图3 使用人类shRNA精华库(MOI = 10)转导293T细胞,利用嘌呤霉素筛选4天(1.5 μg/ml)之后,EGFP在293T细胞中的表达情况。放大倍数:200x。左:明场。右:GFP。

慢病毒shRNA文库介导的基因筛选常规流程如下图4所示。首先,利用慢病毒shRNA文库转导靶细胞,并通过慢病毒载体上携带的筛选标记(例如药物选择或荧光标记)来筛选成功转导的阳性细胞。将阳性细胞分为对照组和实验组,对实验组进行压力选择(如药物处理或重复传代),筛选出具有目的表型的细胞。基因功能筛选策略通常有三种类型:1)活力筛选,筛选出shRNA富集或锐减的活细胞; 2)报告基因筛选,筛选出报告基因的表达强度与shRNA的富集有关的细胞(如靶向调节报道基因表达shRNA);3)行为筛选,筛选出shRNA与细胞侵袭、迁移等基因相关的细胞。相对于对照组,实验组细胞筛选完成后,通过sanger测序或NGS测序鉴定出富集或锐减的shRNA。通过下游功能研究,进一步分析富集或消减的shRNA可能靶向的候选基因。

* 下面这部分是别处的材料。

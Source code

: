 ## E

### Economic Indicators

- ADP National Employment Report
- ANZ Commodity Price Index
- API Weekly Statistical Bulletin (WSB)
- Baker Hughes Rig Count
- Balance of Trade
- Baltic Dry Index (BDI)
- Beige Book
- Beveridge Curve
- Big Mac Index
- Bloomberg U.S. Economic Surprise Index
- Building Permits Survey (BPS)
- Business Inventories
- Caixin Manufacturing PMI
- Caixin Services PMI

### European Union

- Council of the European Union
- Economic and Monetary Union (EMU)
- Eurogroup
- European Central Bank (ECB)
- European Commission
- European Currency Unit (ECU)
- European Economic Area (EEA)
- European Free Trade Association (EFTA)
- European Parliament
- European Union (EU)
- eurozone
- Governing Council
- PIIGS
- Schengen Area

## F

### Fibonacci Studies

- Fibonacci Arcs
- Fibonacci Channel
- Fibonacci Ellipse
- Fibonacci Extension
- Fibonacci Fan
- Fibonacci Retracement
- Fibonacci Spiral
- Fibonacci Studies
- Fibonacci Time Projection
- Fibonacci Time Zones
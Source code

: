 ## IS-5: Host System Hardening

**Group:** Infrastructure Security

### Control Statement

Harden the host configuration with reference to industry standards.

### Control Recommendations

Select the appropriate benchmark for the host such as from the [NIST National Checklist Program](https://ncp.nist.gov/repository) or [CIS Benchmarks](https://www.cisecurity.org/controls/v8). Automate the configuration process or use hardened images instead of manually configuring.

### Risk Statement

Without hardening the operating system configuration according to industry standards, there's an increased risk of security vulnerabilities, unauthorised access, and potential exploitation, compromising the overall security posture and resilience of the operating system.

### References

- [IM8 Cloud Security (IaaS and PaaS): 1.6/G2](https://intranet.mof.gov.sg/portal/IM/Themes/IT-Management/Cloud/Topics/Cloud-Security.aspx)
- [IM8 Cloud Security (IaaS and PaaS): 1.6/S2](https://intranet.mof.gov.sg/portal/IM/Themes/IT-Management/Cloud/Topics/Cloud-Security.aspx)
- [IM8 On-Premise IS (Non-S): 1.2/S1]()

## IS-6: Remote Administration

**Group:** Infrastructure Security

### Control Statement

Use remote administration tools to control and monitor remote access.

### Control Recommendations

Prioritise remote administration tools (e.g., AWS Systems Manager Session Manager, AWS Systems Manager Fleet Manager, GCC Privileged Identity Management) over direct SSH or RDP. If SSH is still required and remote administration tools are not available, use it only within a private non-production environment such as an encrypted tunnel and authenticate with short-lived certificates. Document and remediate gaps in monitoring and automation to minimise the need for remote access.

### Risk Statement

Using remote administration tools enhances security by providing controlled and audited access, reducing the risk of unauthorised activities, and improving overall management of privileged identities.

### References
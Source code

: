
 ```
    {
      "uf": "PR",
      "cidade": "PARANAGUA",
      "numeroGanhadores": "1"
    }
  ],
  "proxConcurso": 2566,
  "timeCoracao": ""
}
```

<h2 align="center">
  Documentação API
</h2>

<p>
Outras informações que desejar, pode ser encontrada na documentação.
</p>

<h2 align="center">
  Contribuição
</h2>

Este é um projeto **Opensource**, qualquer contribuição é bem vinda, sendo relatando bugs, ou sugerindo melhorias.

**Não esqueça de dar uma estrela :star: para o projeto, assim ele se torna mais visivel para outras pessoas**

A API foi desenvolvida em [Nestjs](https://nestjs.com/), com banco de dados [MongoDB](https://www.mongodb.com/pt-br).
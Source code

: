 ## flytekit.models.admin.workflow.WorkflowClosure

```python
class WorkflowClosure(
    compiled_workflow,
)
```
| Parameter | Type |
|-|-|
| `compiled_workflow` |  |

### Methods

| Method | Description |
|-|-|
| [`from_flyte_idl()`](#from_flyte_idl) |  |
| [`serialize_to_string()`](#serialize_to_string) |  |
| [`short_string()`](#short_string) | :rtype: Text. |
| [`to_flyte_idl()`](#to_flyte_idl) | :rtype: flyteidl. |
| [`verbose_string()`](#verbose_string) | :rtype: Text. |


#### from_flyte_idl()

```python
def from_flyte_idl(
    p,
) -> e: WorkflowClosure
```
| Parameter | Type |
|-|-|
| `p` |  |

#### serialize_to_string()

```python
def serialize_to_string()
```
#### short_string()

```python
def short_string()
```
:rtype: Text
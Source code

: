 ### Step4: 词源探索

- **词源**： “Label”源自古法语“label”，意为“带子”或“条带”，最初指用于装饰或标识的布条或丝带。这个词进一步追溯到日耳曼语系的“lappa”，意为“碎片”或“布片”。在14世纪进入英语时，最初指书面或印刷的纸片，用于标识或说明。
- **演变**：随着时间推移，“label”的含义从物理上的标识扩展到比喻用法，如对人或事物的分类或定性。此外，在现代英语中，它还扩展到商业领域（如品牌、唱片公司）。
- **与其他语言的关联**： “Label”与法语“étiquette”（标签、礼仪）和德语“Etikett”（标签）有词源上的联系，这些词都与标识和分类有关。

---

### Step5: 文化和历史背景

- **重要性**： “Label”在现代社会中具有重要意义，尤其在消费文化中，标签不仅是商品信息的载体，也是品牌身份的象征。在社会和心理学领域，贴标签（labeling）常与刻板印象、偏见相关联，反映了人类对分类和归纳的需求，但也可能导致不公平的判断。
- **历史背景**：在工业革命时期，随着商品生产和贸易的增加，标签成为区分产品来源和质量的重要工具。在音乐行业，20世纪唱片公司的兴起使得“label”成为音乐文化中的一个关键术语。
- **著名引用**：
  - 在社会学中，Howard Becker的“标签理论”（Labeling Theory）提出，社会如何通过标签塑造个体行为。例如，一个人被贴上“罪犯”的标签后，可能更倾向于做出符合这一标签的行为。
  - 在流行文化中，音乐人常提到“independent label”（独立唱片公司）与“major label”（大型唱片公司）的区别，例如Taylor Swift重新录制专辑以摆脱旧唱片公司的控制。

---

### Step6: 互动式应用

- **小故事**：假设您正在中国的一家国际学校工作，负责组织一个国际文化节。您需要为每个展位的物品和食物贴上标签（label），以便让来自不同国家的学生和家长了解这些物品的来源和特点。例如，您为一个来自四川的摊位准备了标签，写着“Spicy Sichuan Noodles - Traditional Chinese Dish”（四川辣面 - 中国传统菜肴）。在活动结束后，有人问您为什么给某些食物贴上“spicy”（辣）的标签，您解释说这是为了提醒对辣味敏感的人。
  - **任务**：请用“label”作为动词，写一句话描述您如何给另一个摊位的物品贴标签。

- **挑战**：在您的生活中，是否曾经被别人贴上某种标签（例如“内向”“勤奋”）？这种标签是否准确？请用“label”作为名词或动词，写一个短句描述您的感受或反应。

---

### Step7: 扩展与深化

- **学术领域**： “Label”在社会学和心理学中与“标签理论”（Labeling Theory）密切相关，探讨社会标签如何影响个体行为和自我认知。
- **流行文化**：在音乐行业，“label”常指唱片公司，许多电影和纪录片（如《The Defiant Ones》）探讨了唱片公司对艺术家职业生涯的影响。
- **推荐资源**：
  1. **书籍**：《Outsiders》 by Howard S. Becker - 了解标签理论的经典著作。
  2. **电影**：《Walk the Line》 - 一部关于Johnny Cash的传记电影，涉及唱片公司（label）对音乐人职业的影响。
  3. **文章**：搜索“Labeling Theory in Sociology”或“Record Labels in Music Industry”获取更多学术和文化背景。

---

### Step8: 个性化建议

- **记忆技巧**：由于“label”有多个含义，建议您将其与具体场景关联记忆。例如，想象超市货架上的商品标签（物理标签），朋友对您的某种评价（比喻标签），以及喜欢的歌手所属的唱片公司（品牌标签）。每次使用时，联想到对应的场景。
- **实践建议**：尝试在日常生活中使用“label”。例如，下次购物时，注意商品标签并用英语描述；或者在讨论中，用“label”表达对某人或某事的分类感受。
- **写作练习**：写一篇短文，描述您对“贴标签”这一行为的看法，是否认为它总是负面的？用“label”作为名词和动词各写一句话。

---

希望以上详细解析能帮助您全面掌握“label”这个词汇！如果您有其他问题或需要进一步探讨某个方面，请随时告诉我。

图4 慢病毒shRNA文库介导的功能缺失筛选流程图,摘自Acta Biochim Biophys Sin 44:103-112 (2012)

常见问题解答
阵列筛选文库筛选
如何将shRNA导入靶细胞?将不同的单个shRNA分别应用于多孔板(例如96孔或384孔)生长的细胞数以千计不同的shRNA同时应用于一个细胞群体
如何鉴定与特定表型相关的shRNA?应用于单孔的shRNA序列是已知的;需要逐一仔细筛查表现出特定表型的细胞或孔从细胞集群中筛选出特定表型的细胞;需要通过测序鉴定出细胞中富集或锐减的shRNA序列
是否能检测遗传交互?不能或者有限制(只有单个或几个shRNA添加到每个孔中)可以(细胞可能携带多个随机整合的shRNA)
技术要求
人工试剂成本
特殊设备要求高(例如液体处理器,高通量成像仪等)低(传统台式设备即可)

我们设计和评估shRNA的规则与RNAi consortium(TRC)使用的规则类似。对于每个RefSeq转录本,我们会搜索出所有的21 mers作为候选靶位点。以下因素会降低干扰效率/特异性或影响克隆,含有这些特点的序列将会被排除。主要因素包括:含有≥4个连续相同碱基,含有≥7个G或C,GC含量<25%或> 60%以及序列的5'端含有AA碱基。如果靶点内部含有茎环结构,或是3'末端的GC含量较高,或是该靶点是已知的miRNA核心序列或是会打靶到其他基因,则该靶点的分值就会较低。若靶位点存在于一个基因的多个转录本,则该靶点的分值就会较高。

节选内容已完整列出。